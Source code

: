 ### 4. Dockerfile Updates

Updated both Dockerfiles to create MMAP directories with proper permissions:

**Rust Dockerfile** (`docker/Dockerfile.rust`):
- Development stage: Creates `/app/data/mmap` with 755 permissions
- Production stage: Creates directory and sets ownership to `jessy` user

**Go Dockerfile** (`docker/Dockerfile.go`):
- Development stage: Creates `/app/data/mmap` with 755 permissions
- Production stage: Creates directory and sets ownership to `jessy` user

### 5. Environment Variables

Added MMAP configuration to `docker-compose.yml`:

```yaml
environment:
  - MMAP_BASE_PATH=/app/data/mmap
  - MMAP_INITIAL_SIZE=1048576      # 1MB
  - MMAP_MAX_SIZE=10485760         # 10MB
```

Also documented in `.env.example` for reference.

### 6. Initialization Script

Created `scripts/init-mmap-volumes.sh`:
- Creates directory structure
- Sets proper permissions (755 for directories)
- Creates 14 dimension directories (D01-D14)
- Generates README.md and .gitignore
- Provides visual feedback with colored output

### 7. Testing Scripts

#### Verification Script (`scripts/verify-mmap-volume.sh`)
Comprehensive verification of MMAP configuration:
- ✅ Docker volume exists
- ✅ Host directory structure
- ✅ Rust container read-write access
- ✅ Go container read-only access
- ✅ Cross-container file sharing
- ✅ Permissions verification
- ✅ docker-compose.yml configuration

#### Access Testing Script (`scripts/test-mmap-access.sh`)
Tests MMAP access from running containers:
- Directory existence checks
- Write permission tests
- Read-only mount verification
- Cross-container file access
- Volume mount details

○ ○ ○ ○

• Exercise brief:
Transcribe the data above in its entirety, exactly.

• Result:
Source code

: ### 4. Dockerfile Updates

Updated both Dockerfiles to create MMAP directories with proper permissions:

**Rust Dockerfile** (`docker/Dockerfile.rust`):
- Development stage: Creates `/app/data/mmap` with 755 permissions
- Production stage: Creates directory and sets ownership to `jessy` user

**Go Dockerfile** (`docker/Dockerfile.go`):
- Development stage: Creates `/app/data/mmap` with 755 permissions
- Production stage: Creates directory and sets ownership to `jessy` user

### 5. Environment Variables

Added MMAP configuration to `docker-compose.yml`:

```yaml
environment:
  - MMAP_BASE_PATH=/app/data/mmap
  - MMAP_INITIAL_SIZE=1048576      # 1MB
  - MMAP_MAX_SIZE=10485760         # 10MB
```

Also documented in `.env.example` for reference.

### 6. Initialization Script

Created `scripts/init-mmap-volumes.sh`:
- Creates directory structure
- Sets proper permissions (755 for directories)
- Creates 14 dimension directories (D01-D14)
- Generates README.md and .gitignore
- Provides visual feedback with colored output

### 7. Testing Scripts

#### Verification Script (`scripts/verify-mmap-volume.sh`)
Comprehensive verification of MMAP configuration:
- ✅ Docker volume exists
- ✅ Host directory structure
- ✅ Rust container read-write access
- ✅ Go container read-only access
- ✅ Cross-container file sharing
- ✅ Permissions verification
- ✅ docker-compose.yml configuration

#### Access Testing Script (`scripts/test-mmap-access.sh`)
Tests MMAP access from running containers:
- Directory existence checks
- Write permission tests
- Read-only mount verification
- Cross-container file access
- Volume mount details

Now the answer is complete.